Northwestern Seeks to Build a Sustainable House that Appeals to Baby Boomers Looking to Age in Place

House by Northwestern (HBN) is Northwestern University’s first-ever entry to the U.S. Department of Energy’s Solar Decathlon, a competition that “challenges collegiate teams to design, build, and operate solar-powered houses that are cost-effective, energy-efficient and attractive. The winner of the competition is the team that best blends affordability, consumer appeal, and design excellence with optimal energy production and maximum efficiency.” Upon completion of construction in August, our 1,000-square-foot house will be the most energy-efficient building on campus to date.

Our target customers are wealthy Baby Boomer couples aged 55-65 years old who plan to live in the Chicago North Shore area, which includes Evanston. This segment is generally still working at least part-time, are recent empty-nesters, and are looking to downsize from larger homes they own. This population is looking to age in place: this means their homes must be able to accommodate varying ability statuses and challenges that come with aging. While the demand for a house that meets these requirements is growing, the Joint Center for Housing Studies of Harvard University estimates only 1 percent of the current housing stock is suitable for people to age in place—the other 99 percent lacks accessibility features.
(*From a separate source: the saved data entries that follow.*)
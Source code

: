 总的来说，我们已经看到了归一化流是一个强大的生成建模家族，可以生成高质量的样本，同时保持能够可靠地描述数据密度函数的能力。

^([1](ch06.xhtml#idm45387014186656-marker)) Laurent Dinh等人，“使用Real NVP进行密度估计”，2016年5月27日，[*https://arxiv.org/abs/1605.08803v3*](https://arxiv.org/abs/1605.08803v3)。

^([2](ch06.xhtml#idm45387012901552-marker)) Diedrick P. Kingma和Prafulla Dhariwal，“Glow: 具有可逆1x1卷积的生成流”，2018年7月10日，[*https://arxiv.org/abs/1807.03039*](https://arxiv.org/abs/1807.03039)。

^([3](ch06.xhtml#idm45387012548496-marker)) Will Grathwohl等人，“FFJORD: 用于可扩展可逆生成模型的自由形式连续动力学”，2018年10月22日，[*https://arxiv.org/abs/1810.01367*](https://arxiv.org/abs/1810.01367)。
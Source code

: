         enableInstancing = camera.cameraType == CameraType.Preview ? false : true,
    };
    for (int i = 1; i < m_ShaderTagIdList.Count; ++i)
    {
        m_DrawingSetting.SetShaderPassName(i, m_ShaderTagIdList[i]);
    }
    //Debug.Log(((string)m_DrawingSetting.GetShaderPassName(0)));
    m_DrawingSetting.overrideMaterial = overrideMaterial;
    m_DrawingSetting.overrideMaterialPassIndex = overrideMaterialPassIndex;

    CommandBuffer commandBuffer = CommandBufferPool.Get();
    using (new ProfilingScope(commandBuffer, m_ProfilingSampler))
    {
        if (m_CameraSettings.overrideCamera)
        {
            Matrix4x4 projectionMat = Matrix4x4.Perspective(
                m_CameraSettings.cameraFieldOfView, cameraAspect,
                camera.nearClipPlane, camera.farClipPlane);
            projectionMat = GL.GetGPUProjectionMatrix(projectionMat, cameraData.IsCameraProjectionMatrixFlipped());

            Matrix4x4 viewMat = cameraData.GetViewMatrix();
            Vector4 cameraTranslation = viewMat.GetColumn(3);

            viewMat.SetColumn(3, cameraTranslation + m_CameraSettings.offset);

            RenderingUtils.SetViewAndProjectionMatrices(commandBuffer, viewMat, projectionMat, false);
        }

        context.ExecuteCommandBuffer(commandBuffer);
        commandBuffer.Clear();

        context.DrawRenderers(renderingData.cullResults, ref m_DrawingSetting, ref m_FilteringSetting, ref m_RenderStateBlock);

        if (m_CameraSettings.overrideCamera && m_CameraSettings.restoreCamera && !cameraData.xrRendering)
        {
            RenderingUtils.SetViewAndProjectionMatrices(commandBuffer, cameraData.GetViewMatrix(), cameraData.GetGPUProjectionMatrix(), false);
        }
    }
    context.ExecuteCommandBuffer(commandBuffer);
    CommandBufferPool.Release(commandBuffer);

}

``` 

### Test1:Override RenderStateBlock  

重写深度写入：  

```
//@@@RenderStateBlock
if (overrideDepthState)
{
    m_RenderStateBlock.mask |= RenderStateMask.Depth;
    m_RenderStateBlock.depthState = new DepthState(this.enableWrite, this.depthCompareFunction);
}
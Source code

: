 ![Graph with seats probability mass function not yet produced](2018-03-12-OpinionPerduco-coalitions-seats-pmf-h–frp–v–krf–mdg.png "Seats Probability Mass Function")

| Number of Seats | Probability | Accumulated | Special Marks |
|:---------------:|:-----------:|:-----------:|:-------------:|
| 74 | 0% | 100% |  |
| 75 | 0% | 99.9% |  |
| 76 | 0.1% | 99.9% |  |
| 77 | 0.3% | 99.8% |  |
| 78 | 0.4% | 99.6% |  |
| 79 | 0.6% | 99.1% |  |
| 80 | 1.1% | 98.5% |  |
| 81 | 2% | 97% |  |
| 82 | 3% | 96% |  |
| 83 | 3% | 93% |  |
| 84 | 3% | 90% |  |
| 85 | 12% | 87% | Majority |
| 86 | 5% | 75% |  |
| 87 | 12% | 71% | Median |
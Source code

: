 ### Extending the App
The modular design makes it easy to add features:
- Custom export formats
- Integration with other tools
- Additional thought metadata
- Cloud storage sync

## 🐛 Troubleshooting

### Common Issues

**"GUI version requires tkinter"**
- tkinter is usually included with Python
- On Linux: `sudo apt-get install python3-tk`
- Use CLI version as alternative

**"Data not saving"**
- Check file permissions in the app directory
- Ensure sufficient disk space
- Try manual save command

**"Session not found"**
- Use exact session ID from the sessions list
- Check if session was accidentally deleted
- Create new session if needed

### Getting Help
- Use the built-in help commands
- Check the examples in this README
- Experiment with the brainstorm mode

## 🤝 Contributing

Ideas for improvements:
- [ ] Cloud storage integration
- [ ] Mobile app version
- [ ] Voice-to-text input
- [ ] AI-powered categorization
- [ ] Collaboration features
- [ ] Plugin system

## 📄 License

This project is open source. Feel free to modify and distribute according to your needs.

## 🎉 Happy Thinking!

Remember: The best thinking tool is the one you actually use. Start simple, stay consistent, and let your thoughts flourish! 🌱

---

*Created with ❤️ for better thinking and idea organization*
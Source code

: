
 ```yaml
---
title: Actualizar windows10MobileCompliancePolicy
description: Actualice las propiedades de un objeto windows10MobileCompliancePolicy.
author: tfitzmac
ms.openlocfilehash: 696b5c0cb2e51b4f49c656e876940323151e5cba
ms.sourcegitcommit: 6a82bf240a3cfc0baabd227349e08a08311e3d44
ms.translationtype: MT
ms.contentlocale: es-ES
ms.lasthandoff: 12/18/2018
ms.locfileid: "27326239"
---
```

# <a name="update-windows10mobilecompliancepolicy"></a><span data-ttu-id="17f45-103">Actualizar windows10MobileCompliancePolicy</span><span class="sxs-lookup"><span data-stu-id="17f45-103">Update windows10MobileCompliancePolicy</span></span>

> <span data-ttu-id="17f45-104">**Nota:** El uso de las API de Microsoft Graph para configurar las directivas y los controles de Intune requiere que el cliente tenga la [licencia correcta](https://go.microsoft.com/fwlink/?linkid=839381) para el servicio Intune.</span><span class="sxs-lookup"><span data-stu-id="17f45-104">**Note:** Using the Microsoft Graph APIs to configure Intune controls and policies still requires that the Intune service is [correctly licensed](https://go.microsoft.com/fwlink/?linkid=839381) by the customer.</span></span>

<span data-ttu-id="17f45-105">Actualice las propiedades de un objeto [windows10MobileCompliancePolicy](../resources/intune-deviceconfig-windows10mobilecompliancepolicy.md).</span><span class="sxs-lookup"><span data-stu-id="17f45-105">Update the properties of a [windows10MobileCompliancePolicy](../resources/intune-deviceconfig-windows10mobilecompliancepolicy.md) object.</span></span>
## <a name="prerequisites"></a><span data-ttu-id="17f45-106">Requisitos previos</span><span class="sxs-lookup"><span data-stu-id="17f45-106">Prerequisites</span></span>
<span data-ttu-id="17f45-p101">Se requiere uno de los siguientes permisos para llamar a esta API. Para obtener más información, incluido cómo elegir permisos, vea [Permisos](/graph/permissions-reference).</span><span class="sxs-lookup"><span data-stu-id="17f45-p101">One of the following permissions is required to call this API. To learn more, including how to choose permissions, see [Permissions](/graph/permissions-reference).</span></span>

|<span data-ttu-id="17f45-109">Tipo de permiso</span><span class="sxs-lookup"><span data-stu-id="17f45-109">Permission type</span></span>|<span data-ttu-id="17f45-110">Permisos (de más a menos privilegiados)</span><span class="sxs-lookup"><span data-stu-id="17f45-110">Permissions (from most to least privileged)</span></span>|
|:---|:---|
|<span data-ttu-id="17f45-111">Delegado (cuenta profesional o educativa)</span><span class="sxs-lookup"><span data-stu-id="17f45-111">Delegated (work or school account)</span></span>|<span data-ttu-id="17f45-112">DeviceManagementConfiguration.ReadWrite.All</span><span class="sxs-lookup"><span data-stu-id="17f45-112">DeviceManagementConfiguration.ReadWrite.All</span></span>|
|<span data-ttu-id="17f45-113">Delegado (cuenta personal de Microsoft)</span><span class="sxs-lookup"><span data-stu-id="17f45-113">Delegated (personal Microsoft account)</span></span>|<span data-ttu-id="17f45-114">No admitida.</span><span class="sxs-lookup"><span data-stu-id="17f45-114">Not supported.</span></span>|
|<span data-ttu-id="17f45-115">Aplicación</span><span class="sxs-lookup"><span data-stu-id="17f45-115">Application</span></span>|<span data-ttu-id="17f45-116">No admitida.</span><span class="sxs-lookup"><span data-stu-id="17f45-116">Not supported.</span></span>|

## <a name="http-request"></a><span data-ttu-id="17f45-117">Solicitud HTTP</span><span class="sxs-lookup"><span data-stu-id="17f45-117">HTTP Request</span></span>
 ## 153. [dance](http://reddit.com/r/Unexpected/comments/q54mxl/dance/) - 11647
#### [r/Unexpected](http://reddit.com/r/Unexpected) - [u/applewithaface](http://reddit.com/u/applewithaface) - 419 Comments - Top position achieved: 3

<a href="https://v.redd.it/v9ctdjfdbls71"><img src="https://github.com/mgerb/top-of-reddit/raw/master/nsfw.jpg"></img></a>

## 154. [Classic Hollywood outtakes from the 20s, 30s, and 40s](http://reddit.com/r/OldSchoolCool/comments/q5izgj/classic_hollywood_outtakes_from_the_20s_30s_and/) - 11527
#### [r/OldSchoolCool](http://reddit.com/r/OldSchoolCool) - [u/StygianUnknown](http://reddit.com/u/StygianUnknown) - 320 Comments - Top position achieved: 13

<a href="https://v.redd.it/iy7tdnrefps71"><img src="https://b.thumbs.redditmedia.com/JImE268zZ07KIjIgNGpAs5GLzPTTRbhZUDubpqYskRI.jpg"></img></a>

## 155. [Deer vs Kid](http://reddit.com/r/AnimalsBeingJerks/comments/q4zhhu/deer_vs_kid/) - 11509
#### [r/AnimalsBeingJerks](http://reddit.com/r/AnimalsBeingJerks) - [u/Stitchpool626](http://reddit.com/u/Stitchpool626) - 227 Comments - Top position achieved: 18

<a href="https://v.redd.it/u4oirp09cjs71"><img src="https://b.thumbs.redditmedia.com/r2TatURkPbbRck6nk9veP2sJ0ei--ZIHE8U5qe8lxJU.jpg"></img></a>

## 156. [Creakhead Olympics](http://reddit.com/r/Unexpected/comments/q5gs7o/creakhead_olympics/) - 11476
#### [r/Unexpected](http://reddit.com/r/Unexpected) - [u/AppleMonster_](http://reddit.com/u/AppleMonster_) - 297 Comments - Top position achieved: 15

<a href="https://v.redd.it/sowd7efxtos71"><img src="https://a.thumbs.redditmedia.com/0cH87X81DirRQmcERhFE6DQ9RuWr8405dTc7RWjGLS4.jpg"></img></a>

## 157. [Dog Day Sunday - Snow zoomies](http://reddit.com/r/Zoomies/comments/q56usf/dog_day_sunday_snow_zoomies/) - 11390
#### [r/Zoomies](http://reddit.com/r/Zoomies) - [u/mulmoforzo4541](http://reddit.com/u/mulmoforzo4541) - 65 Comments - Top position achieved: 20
HBN uniquely uses the input of our target users to create a house with sustainable features that is also beautiful, healthy and comfortable. Through our user research, we have seen that when looking for a home, our target customers value comfort and livability, high-performance with functionality, and easy home maintenance; sustainability is often less important.

We seek to demonstrate that living sustainably does not need to feel like a sacrifice. We envision a world that lives sustainably without compromise. 

HBN team is designing and building a house that unites modern construction practices, energy-efficient appliances, home automation technologies, renewable energy systems, and passive design strategies. The result will be a sustainable home that is well-adapted for the harsh Chicago climate and minimizes its impact on the surrounding environment.